I looked into our own mode of life without prejudice, and became aware that it was not by chance that closer intercourse with the poor is difficult for us, but that we ourselves are intentionally ordering our lives in such a way as to make this intercourse impossible. And not only this; but, on looking at our lives, or at the lives of rich people from without, I saw that all that is considered as the happiness of these lives consists in being separated as much as possible from the poor, or is in some way or other connected with this desired separation.

In fact, the entire aim of our lives, beginning with food, dress, dwelling and cleanliness, and ending with our education, consists in placing a gulf between us and them. And we spend nine-tenths of our wealth to erect impassable barriers in order to establish this distinction and separation.

The first thing a man who has grown rich does is to leave off eating with others out of one bowl. He arranges plates for himself and his family, and separates himself from the kitchen and the servants. He feeds his servants well so that their mouths may not water, and he dines alone. But eating alone is dull. He invents whatever he can to improve his food, embellish his table; and the very manner of taking food, as at dinner-parties, becomes a matter of vanity and pride. His manner of eating his food is a means of separating himself from other people.
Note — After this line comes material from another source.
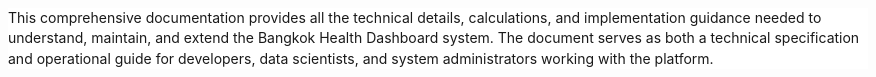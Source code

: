 
This comprehensive documentation provides all the technical details, calculations, and implementation guidance needed to understand, maintain, and extend the Bangkok Health Dashboard system. The document serves as both a technical specification and operational guide for developers, data scientists, and system administrators working with the platform.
For a rich man it is out of the question to invite a poor person to his table. One must know how to hand a lady to table, how to bow, how to sit, to eat, to use a finger-bowl, all of which the rich alone know how to do.

The same holds good with dress.

If a rich man wore ordinary dress,—a jacket, a fur coat, felt shoes, leather boots, an undercoat, trousers, a shirt,—he would require very little to cover his body and protect it from cold; and, having two fur coats, he could not help giving one away to somebody who had none. But the wealthy man begins with wearing clothes which consist of many separate parts, of use only on particular occasions, and therefore of no use to a poor man. The man of fashion must have evening dress-coats, waistcoats, frock-coats, patent-leather shoes; his wife must have bodices, and dresses which, according to fashion, are made of many parts, high-heeled shoes, hunting and travelling jackets, and so on. All these articles can be useful only to people in a condition far removed from poverty.

And thus dressing also becomes a means of isolation. Fashions make their appearance, and are among the chief things which separate the rich man from the poor one.

The same thing shows itself more plainly still in our dwellings. In order that one person may occupy ten rooms we must manage so that he may not be seen by the people who are living by tens in one room.

The richer a man is, the more difficult it is to get at him; the more footmen there are between him and people not rich, the more impossible it is for him to receive a poor guest, to let him walk on his carpets and sit on his satin-covered chairs.

The same thing happens in travelling. A peasant who drives in a cart or on a carrier's sledge must be very hard-hearted if he refuses to give a pedestrian a lift; he has enough room, and can do it. But the richer the carriage is, the more impossible it is to put any one in it besides the owner. Some of the most elegant carriages are so narrow as to be termed “egotists.”